Astronomia

Formação de ar

Formação de ar

A opinião dos astrônomos é que os planetas nasceram de redemoinhos de gás e poeira, geralmente constituídos pelos vários elementos presentes, em proporções correspondentes à sua abundância cósmica. Cerca de 90% dos átomos eram hidrogênio e outros 9% eram hélio. O restante incluiu todos os outros elementos, principalmente néon, oxigênio, carbono, nitrogênio, carbono, enxofre, silício, magnésio, ferro e alumínio.

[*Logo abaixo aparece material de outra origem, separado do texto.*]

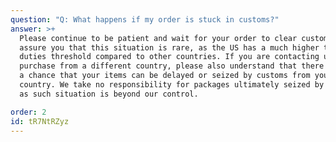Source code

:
 ```yaml
---
question: "Q: What happens if my order is stuck in customs?"
answer: >+
  Please continue to be patient and wait for your order to clear customs. We
  assure you that this situation is rare, as the US has a much higher tax and
  duties threshold compared to other countries. If you are contacting us to
  purchase from a different country, please also understand that there is always
  a chance that your items can be delayed or seized by customs from your
  country. We take no responsibility for packages ultimately seized by customs,
  as such situation is beyond our control.

order: 2
id: tR7NtRZyz
---
```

O próprio sólido globo terrestre nasceu de uma mistura rochosa de silicatos e sulfuretos de magnésio, ferro e alumínio, cujas moléculas foram firmemente mantidas juntas por forças químicas. O excesso de ferro afundou lentamente na rocha e formou um núcleo de metal incandescente.

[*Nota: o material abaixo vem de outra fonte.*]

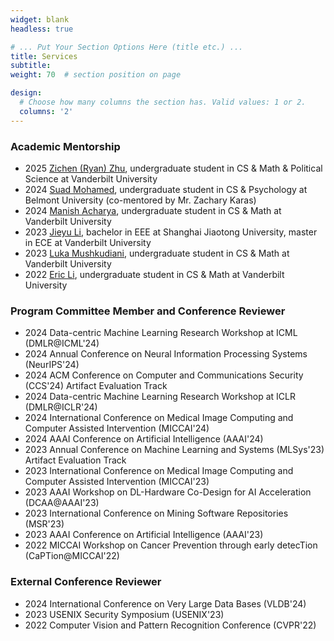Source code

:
 ```yaml
---
widget: blank
headless: true

# ... Put Your Section Options Here (title etc.) ...
title: Services
subtitle:
weight: 70  # section position on page

design:
  # Choose how many columns the section has. Valid values: 1 or 2.
  columns: '2'
---
```


### Academic Mentorship
* 2025 [Zichen (Ryan) Zhu](https://www.linkedin.com/in/zichen-ryan-zhu-03b492328/), undergraduate student in CS & Math & Political Science at Vanderbilt University
* 2024 [Suad Mohamed](https://www.linkedin.com/in/suad-hmohamed/), undergraduate student in CS & Psychology at Belmont University (co-mentored by Mr. Zachary Karas)
* 2024 [Manish Acharya](https://www.linkedin.com/in/manishacharya60/), undergraduate student in CS & Math at Vanderbilt University
* 2023 [Jieyu Li](https://www.linkedin.com/in/jieyu-jerry-li-294a7828a/), bachelor in EEE at Shanghai Jiaotong University, master in ECE at Vanderbilt University
* 2023 [Luka Mushkudiani](https://www.linkedin.com/in/luka-mushkudiani-043937222/), undergraduate student in CS & Math at Vanderbilt University
* 2022 [Eric Li](https://www.linkedin.com/in/jiliang-eric-li/), undergraduate student in CS & Math at Vanderbilt University

### Program Committee Member and Conference Reviewer
* 2024 Data-centric Machine Learning Research Workshop at ICML (DMLR@ICML'24)
* 2024 Annual Conference on Neural Information Processing Systems (NeurIPS'24)
* 2024 ACM Conference on Computer and Communications Security (CCS'24) Artifact Evaluation Track
* 2024 Data-centric Machine Learning Research Workshop at ICLR (DMLR@ICLR'24)
* 2024 International Conference on Medical Image Computing and Computer Assisted Intervention (MICCAI'24)
* 2024 AAAI Conference on Artificial Intelligence (AAAI'24)
* 2023 Annual Conference on Machine Learning and Systems (MLSys'23) Artifact Evaluation Track
* 2023 International Conference on Medical Image Computing and Computer Assisted Intervention (MICCAI'23)
* 2023 AAAI Workshop on DL-Hardware Co-Design for AI Acceleration (DCAA@AAAI'23)
* 2023 International Conference on Mining Software Repositories (MSR'23)
* 2023 AAAI Conference on Artificial Intelligence (AAAI'23)
* 2022 MICCAI Workshop on Cancer Prevention through early detecTion (CaPTion@MICCAI'22)

### External Conference Reviewer
* 2024 International Conference on Very Large Data Bases (VLDB'24)
* 2023 USENIX Security Symposium (USENIX'23)
* 2022 Computer Vision and Pattern Recognition Conference (CVPR'22)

Durante esse processo de aglomeração, a matéria sólida da Terra reteve uma série de materiais gasosos e os reteve nas aberturas que permaneciam entre as partículas sólidas ou por ligações químicas fracas. Esses gases certamente conteriam átomos de hélio, néon e argônio, que não foram combinados com nada; e átomos de hidrogênio, que se combinaram em pares para formar moléculas de hidrogênio (H2) ou foram combinados com outros átomos: com oxigênio para formar água (H2O), com nitrogênio para formar amônia (NH3) ou com carbono para formar metano (CH4).

Enquanto o material deste planeta em desenvolvimento estava batendo, o efeito opressivo da pressão e a ação vulcânica ainda mais violenta estavam expelindo gases. Moléculas de hidrogênio e átomos de hélio e néon, por serem leves demais para serem retidos, escaparam rapidamente.

A atmosfera da Terra era constituída pelo que restava: vapor de água, amônia, metano e um pouco de argônio. A maior parte do vapor d'água, mas não todo, condensou-se e formou um oceano.

Atualmente, é esse o tipo de atmosfera que alguns planetas como Júpiter e Saturno possuem, os quais, no entanto, são grandes o suficiente para reter hidrogênio, hélio e néon.

Por sua vez, a atmosfera dos planetas internos começou a evoluir quimicamente. Os raios ultravioleta do Sol próximo quebraram as moléculas de vapor de água em hidrogênio e oxigênio. O hidrogênio escapou, mas o oxigênio acumulou e combinou-se com amônia e metano. Com o primeiro, formou nitrogênio e água; com o segundo, dióxido de carbono e água.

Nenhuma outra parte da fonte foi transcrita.